I really wanted to visit my friend Susan, who's a business volunteer in a village called Bali, just outside of Bamenda. As luck would have it, she was down in Bamenda for her mid-service medical evaluation, so we didn't see her. I still decided that we should go to her village, since she had told me many times about the artisan village there supported by the Presbyterian church (actually, its become so profitable, that its the artists who support the church). Its one of the few places in this country where you can go see craftsmen at work chruning out amazing pieces with mostly simple, almost primative tools. For example, most of the wood carving happens with a wood mallet and chisel.

After that, we headed up to another village not too far away where another friend, Greg, is posted. Sadly, he was in the US on vacation and couldn't show us around either. We did check out the chefferie there, which had been written about in some famous English book called the "Bafut Beagles". Anyway, it was pretty neat, but they wouldn't let us into any of the "secret" rooms.

We made it back into Bamenda in time for a late lunch, which just so happened to be attached to Bamenda Handicrafts!

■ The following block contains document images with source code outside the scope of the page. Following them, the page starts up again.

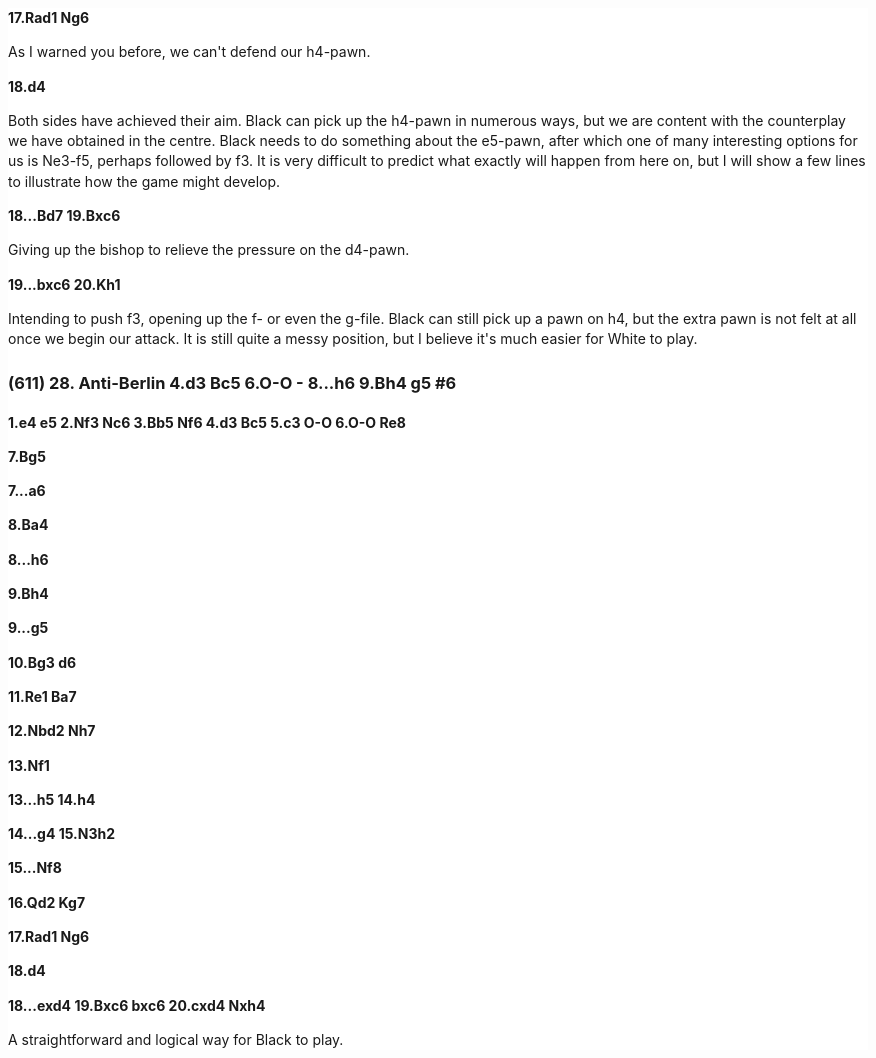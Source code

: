 **17.Rad1 Ng6**

As I warned you before, we can't defend our h4-pawn.

**18.d4**

Both sides have achieved their aim. Black can pick up the h4-pawn in numerous ways, but we are content with the counterplay we have obtained in the centre. Black needs to do something about the e5-pawn, after which one of many interesting options for us is Ne3-f5, perhaps followed by f3. It is very difficult to predict what exactly will happen from here on, but I will show a few lines to illustrate how the game might develop.

**18...Bd7 19.Bxc6**

Giving up the bishop to relieve the pressure on the d4-pawn.

**19...bxc6 20.Kh1**

Intending to push f3, opening up the f- or even the g-file. Black can still pick up a pawn on h4, but the extra pawn is not felt at all once we begin our attack. It is still quite a messy position, but I believe it's much easier for White to play.

### (611) 28. Anti-Berlin 4.d3 Bc5 6.O-O - 8...h6 9.Bh4 g5 #6 

**1.e4 e5 2.Nf3 Nc6 3.Bb5 Nf6 4.d3 Bc5 5.c3 O-O 6.O-O Re8**

**7.Bg5**

**7...a6**

**8.Ba4**

**8...h6**

**9.Bh4**

**9...g5**

**10.Bg3 d6**

**11.Re1 Ba7**

**12.Nbd2 Nh7**

**13.Nf1**

**13...h5 14.h4**

**14...g4 15.N3h2**

**15...Nf8**

**16.Qd2 Kg7**

**17.Rad1 Ng6**

**18.d4**

**18...exd4 19.Bxc6 bxc6 20.cxd4 Nxh4**

A straightforward and logical way for Black to play.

Mom was happy, and between lunch and shopping, we all spent about three hours and several hundred dollars. I was particularly pleased with a large carved wood drum that I got for myself which was so large, I had to ship it separately to my house in Edea (it cost $10 for the wrapping and transport). I absolutely love it, but I haven't yet figured out how to get it back to the States.

After a bit more shopping, my friend, Mindy, called to ask where I was. She was en route back to her post north of Bamenda, so I asked her to join us for dinner. Sister Rose is one of those restaurants that don't look like much, but the food is damn good. Between five of us, we ate an entire grilled chicken, an 18 inch long grilled fish, cooked greens (called njamma-njamma) and fried plantains. We were bursting, but very happy. Sleeping that night was not a problem for anyone.

Early the next morning, we shoved off for the long drive back to Edéa. We arrived very tired and went straight to sleep. The next day, we drove down to Kribi for the day to relax a little (Kasimir was particularly happy to lay out on the beach with a cold drink). We had a wonderful lunch and then dinner on the beach (shrimp, of course) and drove back to my house in time for bed. The next day, we began the unpacking and repacking ritual, trying to figure out how to get everything that everyone had purchased (including some things that I had accumulated over the last year) back to the US without paying supplementary baggage fees. It wasn't easy, I can tell you.

That night, we were invited to the home of one of the bank's former board members, Emile. His house was chosen to host the bank's reception for my parents since its the nicest and most conveniently located (he's a gendarmme, sort of a paramilitary police unit). There were about twenty people who showed up including almost all of the women's committee and the board of directors. The women had cooked all day and we all ate and drank for several hours. Speaches and presentations were also done, with me providing translation services. The board gave my parents some really nice carved wood items, and my parents brought a camera for the bank and some American fl?g lapel pins,?which they really loved. They also brought some things that I had bought for the bank's computer.

After finishing packing the next day, we headed out to Douala airport. I talked my way through customs (without paying, thank you very much) and all the way up to passport control. I left them there and returned home to sleep. The whole trip had been a success and I was really happy that my parents had an opportunity to come here and experience life here in West Africa.